■ What the task asks ■
Copy all the lines of the data that include the word "static".

■ Supplied data ■
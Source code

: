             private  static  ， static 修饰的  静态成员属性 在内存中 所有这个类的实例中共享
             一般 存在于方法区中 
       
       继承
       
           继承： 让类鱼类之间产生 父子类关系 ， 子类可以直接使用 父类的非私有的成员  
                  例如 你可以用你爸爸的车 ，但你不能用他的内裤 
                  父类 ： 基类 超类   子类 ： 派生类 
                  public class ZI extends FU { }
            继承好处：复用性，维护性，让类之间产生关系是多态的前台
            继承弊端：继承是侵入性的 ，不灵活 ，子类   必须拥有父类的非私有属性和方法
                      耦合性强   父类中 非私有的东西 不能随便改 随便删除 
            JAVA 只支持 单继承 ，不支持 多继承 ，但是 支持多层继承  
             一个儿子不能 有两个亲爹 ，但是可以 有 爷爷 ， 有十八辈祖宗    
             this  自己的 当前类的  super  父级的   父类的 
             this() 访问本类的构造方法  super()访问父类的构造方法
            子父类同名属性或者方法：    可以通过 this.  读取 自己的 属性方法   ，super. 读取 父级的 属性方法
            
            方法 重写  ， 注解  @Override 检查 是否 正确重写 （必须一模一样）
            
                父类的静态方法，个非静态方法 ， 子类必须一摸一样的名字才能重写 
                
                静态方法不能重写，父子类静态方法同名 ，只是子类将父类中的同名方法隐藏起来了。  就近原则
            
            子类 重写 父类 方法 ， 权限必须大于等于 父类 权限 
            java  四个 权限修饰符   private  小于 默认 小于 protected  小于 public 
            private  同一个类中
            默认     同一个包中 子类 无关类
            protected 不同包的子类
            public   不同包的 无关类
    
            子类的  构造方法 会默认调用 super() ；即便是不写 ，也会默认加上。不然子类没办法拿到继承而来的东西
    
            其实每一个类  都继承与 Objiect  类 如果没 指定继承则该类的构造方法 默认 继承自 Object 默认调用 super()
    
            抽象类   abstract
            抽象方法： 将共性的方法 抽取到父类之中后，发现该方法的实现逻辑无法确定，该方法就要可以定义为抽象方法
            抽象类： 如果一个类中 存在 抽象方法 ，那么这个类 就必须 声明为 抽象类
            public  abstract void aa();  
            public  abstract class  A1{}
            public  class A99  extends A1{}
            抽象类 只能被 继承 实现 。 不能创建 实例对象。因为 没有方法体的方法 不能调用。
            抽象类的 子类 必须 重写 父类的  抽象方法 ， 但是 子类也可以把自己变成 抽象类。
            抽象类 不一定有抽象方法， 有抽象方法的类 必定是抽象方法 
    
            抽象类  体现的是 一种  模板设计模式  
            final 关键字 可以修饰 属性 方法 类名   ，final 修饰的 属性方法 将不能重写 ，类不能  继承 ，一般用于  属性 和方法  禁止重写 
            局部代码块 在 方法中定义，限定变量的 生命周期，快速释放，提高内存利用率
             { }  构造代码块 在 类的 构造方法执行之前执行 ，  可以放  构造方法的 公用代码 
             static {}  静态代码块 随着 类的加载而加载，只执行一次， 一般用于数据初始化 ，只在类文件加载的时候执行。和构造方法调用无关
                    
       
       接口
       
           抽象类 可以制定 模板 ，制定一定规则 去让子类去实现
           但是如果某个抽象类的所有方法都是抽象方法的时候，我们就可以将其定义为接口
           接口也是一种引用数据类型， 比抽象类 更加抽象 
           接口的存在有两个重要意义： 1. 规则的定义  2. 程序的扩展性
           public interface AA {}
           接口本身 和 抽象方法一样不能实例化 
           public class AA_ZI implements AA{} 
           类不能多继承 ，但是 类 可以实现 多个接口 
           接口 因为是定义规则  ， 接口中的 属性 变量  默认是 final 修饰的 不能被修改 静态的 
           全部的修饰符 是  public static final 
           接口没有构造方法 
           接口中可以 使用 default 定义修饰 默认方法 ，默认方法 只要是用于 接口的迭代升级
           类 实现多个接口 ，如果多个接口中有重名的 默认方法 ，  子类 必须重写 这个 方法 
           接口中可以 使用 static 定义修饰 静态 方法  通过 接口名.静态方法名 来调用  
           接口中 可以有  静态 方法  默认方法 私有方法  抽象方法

---

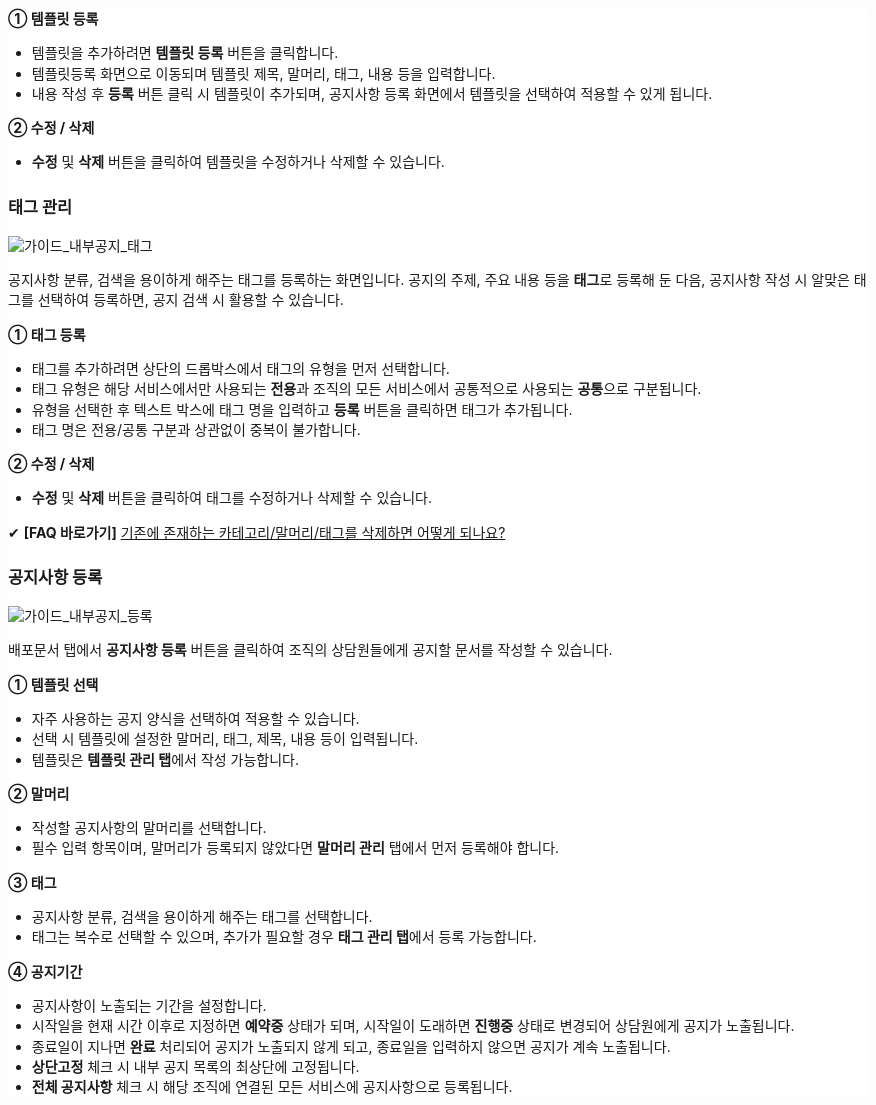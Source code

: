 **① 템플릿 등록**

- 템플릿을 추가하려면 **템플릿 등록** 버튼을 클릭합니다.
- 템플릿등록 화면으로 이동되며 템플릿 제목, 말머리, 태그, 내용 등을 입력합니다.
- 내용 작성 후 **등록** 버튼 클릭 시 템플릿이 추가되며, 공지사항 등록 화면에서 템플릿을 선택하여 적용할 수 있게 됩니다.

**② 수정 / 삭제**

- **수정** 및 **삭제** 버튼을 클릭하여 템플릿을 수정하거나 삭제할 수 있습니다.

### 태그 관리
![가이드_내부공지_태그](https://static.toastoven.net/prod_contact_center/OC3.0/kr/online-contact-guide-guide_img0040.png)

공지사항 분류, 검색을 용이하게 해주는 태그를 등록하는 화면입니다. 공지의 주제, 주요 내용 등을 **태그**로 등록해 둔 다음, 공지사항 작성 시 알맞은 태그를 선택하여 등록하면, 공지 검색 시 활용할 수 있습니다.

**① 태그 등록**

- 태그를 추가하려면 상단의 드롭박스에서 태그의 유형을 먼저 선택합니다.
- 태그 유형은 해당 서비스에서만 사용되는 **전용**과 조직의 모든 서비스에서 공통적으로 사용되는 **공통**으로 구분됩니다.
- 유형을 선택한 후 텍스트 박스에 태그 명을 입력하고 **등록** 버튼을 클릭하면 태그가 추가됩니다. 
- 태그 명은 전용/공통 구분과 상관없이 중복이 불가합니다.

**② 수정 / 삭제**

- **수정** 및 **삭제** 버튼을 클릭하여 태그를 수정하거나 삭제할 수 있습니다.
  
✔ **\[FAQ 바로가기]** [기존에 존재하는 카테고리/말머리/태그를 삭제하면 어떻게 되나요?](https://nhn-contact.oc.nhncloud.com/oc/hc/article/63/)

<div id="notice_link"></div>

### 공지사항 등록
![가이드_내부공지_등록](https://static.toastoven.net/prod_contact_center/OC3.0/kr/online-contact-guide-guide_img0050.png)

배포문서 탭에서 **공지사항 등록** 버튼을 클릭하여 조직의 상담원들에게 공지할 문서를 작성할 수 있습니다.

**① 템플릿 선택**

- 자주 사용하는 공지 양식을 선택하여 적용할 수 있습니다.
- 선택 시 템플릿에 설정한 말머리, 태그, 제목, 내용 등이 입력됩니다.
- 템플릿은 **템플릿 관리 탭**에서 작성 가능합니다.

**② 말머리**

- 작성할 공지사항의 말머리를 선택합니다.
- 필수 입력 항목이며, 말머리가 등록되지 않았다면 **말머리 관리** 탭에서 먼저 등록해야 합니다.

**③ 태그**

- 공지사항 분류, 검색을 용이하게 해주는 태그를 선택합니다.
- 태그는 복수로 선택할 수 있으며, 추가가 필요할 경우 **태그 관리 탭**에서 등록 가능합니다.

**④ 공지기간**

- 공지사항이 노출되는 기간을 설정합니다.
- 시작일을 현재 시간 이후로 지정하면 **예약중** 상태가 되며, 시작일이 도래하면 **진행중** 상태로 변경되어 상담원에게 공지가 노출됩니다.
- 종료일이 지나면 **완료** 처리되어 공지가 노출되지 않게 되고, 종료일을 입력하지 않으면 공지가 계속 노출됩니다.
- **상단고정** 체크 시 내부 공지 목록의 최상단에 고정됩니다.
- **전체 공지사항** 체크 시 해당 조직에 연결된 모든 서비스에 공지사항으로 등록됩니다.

==

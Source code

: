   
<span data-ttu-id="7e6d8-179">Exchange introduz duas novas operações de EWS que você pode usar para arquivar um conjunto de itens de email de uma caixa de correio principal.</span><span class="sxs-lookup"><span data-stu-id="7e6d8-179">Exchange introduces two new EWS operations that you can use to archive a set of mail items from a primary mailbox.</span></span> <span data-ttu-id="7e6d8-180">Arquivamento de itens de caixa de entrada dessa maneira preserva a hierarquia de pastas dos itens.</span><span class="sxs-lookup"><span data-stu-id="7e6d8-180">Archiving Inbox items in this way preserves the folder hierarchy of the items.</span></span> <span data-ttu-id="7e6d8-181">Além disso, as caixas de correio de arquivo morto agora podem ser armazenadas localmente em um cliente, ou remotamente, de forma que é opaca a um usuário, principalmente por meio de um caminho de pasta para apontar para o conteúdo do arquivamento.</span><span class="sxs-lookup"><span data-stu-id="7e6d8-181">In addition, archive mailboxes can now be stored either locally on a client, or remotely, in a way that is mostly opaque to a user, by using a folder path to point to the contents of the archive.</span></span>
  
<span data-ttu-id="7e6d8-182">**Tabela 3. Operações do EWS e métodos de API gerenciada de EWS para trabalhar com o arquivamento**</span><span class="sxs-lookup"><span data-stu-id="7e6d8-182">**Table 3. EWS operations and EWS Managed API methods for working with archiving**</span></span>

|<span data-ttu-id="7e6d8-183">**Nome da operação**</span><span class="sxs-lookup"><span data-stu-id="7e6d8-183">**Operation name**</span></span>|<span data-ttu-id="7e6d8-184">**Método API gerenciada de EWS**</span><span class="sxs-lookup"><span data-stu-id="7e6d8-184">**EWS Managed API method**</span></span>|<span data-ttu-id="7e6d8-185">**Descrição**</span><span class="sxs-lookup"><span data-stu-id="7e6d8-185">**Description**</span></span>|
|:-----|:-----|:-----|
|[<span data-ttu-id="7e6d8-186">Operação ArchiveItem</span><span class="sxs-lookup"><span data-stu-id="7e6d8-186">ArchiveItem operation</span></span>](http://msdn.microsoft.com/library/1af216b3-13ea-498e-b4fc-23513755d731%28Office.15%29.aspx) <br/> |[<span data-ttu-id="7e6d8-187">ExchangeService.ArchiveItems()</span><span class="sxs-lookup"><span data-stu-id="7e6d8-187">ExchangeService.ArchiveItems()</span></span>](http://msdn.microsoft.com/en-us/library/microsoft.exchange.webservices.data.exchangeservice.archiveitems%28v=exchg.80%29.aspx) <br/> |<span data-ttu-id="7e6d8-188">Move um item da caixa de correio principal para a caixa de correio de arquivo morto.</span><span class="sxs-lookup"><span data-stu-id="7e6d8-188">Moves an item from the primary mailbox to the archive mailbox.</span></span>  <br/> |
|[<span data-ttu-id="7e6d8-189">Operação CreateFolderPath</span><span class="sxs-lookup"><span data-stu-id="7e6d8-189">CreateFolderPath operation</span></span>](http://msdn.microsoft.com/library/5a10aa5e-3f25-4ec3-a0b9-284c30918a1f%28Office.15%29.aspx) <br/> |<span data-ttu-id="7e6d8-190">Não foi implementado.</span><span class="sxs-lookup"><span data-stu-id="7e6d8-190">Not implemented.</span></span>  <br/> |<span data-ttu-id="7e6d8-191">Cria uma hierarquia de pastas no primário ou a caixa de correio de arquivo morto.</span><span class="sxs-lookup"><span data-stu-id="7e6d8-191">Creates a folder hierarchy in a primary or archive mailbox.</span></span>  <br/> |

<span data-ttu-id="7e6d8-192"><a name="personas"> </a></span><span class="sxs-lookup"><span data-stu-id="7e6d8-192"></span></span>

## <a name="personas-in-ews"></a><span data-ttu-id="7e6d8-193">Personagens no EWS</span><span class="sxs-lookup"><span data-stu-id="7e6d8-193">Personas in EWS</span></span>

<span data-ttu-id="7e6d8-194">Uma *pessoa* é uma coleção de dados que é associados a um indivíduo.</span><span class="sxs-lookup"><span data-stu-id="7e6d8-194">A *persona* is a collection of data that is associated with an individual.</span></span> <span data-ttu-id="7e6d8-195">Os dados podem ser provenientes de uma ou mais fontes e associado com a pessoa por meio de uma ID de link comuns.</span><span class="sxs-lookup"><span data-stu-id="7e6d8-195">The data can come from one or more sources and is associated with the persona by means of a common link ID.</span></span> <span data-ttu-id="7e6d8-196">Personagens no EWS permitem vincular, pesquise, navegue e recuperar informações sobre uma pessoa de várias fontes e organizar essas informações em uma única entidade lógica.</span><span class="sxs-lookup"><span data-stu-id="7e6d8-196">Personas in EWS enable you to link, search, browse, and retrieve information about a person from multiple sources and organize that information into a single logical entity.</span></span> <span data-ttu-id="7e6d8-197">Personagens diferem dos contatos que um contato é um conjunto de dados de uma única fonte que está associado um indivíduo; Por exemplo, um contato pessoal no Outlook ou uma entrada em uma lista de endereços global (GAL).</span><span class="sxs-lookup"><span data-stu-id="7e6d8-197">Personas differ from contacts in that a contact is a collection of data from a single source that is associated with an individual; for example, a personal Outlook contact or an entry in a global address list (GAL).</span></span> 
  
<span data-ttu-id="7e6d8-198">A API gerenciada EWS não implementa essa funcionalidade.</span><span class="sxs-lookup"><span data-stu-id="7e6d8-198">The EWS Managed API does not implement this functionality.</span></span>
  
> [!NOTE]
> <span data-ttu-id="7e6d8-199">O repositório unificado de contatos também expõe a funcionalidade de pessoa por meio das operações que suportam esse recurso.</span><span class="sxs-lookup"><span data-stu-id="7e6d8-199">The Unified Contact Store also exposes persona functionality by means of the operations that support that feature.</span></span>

■ Task solution ■
:             private  static  ， static 修饰的  静态成员属性 在内存中 所有这个类的实例中共享
             static {}  静态代码块 随着 类的加载而加载，只执行一次， 一般用于数据初始化 ，只在类文件加载的时候执行。和构造方法调用无关
           全部的修饰符 是  public static final 
           接口中可以 使用 static 定义修饰 静态 方法  通过 接口名.静态方法名 来调用  
![가이드_내부공지_태그](https://static.toastoven.net/prod_contact_center/OC3.0/kr/online-contact-guide-guide_img0040.png)
![가이드_내부공지_등록](https://static.toastoven.net/prod_contact_center/OC3.0/kr/online-contact-guide-guide_img0050.png)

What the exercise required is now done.